Lesson 06: The Harsh Reality of Data Engineering
Data problems kill more strategies than model problems.
A Nightmare Weekend
Friday night at 11 PM, Xiao Wang deployed his carefully developed US stock quantitative strategy. Backtested 80% annual return, Sharpe ratio 2.5, everything looked perfect.
Monday morning at 9 AM, he was woken by an alert message: "Strategy error, unable to fetch data."
He got up to check and found Alpha Vantage API returning 429 Too Many Requests. His program was requesting 10 times per minute, exceeding the free account's API rate limit (5 times per minute).
After fixing it, the strategy finally started running.
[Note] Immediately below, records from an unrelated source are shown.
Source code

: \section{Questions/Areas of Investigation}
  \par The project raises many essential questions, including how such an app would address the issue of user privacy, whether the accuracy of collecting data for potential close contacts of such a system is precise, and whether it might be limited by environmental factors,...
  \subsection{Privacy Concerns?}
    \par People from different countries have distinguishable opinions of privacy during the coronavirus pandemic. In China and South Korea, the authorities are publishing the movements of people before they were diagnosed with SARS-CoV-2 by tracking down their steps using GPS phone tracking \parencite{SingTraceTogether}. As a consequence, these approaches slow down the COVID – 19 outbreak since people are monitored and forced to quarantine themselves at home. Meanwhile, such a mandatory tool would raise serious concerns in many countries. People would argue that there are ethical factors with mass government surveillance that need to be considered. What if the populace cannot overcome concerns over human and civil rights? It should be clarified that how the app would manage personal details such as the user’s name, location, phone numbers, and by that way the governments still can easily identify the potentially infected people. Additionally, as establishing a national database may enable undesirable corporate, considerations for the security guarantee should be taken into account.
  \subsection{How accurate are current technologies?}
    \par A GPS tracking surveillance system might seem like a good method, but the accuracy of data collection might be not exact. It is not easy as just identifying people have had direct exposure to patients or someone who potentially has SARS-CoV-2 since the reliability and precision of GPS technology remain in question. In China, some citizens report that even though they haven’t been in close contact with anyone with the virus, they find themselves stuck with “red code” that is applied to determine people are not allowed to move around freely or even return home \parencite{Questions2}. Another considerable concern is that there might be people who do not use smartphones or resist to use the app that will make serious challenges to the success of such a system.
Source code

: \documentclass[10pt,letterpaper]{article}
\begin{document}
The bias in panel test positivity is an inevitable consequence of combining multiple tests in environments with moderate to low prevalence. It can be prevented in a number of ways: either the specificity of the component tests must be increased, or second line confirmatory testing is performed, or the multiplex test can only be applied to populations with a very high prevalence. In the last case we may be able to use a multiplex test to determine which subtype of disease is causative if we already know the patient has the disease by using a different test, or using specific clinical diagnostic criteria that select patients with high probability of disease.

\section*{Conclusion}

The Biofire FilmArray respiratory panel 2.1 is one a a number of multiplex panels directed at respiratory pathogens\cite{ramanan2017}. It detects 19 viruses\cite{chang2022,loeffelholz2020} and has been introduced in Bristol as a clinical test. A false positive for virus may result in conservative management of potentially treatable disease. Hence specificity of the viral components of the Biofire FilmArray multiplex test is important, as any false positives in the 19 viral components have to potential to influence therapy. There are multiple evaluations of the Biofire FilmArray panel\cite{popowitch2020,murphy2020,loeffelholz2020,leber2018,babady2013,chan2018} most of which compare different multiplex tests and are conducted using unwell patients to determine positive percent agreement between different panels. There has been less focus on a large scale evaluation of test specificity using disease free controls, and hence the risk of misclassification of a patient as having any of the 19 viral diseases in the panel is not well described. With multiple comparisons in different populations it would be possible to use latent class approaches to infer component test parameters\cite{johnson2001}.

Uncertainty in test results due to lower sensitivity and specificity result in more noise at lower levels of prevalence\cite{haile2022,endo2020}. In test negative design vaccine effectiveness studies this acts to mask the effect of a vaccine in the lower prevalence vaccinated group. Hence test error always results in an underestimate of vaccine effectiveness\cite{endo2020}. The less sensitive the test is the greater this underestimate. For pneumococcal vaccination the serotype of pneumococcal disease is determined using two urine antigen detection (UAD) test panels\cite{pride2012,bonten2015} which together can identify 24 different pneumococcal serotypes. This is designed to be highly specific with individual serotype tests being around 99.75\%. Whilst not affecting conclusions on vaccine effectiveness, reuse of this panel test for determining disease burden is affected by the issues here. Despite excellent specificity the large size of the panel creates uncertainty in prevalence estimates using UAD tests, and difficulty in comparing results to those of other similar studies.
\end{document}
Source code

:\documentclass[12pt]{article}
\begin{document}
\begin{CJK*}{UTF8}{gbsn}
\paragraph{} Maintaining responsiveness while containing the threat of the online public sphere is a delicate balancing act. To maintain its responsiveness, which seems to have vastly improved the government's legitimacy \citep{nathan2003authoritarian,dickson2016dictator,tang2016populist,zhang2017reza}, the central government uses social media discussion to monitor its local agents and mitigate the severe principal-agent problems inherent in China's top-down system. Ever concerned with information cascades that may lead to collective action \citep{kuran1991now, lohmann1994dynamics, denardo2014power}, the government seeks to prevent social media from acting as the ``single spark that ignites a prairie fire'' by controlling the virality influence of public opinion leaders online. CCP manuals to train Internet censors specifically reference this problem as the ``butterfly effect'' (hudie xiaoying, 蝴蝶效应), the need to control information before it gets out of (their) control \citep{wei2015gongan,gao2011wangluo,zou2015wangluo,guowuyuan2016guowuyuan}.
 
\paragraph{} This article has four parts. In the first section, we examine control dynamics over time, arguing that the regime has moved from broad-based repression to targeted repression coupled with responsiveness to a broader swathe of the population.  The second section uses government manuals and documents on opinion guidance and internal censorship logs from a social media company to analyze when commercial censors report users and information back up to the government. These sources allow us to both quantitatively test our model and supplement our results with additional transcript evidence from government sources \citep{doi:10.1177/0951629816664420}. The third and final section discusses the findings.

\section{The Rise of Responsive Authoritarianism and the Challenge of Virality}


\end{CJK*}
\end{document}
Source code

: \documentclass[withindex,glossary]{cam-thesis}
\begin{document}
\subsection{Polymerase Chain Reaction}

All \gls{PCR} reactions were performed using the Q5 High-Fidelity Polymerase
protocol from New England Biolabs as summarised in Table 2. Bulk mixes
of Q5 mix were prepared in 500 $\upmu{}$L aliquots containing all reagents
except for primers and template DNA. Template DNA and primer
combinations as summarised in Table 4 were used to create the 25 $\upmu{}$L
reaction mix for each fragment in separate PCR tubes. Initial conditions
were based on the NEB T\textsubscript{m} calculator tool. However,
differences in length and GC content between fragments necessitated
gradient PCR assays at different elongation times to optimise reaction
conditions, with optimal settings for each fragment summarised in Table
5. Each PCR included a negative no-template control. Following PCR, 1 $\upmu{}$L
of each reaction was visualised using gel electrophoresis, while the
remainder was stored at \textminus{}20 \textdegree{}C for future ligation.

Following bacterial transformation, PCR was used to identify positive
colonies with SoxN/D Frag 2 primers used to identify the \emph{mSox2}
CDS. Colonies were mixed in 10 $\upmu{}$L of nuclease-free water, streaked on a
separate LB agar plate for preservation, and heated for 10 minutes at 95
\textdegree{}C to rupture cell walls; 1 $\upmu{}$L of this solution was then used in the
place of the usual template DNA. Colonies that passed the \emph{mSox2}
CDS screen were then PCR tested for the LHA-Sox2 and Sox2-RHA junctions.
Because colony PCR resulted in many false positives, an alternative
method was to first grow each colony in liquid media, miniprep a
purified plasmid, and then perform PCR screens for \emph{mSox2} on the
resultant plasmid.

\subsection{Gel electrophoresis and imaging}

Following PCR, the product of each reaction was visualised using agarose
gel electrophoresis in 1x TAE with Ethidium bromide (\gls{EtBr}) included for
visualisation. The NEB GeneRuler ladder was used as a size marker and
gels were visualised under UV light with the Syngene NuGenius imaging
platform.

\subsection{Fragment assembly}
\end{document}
Monday afternoon at 2 PM, another alert: "Strategy position anomaly."
This time it was a data problem: The API returned a missing minute bar, causing MACD to calculate NaN, and the program treated NaN as a sell signal, clearing all positions.
After fixing that, he decided to do a comprehensive data check. Then he discovered more problems:
- Some timestamps were UTC, others were ET (Eastern Time)
- Some bars had 0 volume (pre-market/after-hours sessions)
- Historical data and real-time data had different field names (
closevsClose)
For an entire week, he didn't write a single line of strategy code - all spent fixing data problems.
This is the harsh reality of data engineering.
6.1 Data Source Selection
Free Data Sources
| Data Source | Market Coverage | Pros | Cons |
|---|---|---|---|
| Yahoo Finance (yfinance) | US stocks, ETFs | Free, long history | Recent stability issues reported (API changes/rate limits/missing data); build robust fallbacks |
| Alpaca Markets | US stocks | Free IEX data, developer-friendly API | Free tier has limited data coverage |
| Binance API | Cryptocurrency | Real-time, free | Only Binance data |
| Alpha Vantage | Stocks, forex, crypto | Free tier available | Free-tier quotas are often very low (limits change; verify on the official site) |
| CCXT | Cryptocurrency | Unified interface | Depends on exchange APIs |
Note: Data vendors may change products, APIs, quotas, pricing, or even discontinue services. Treat data sources as having “delisting risk” and always have backups.
Paid Data Sources (2024-2025 Reference Pricing)
| Data Source | Market Coverage | Monthly Cost | Features |
|---|---|---|---|
| Bloomberg | Global | $2,500+ | Institutional standard, highest quality |
| LSEG Workspace (formerly Refinitiv) | Global | Quote-based pricing | LSEG subsidiary, former Reuters data |
| Polygon.io (now rebranded to Massive) | US stocks | $99+ | Real-time + historical, developer-friendly |
| Nasdaq Data Link (formerly Quandl) | Alternative data | Per dataset pricing | Satellite, consumer data, etc. |
How to Choose?
Personal learning/research:
-> Free data sources + tolerate data issues
Small fund (< $1M AUM):
-> Paid data (basic tier) + build data validation
Institutional (> $10M AUM):
-> Bloomberg/Refinitiv + multi-source cross-validation
Core principle: Data quality determines strategy ceiling. Garbage in, garbage out.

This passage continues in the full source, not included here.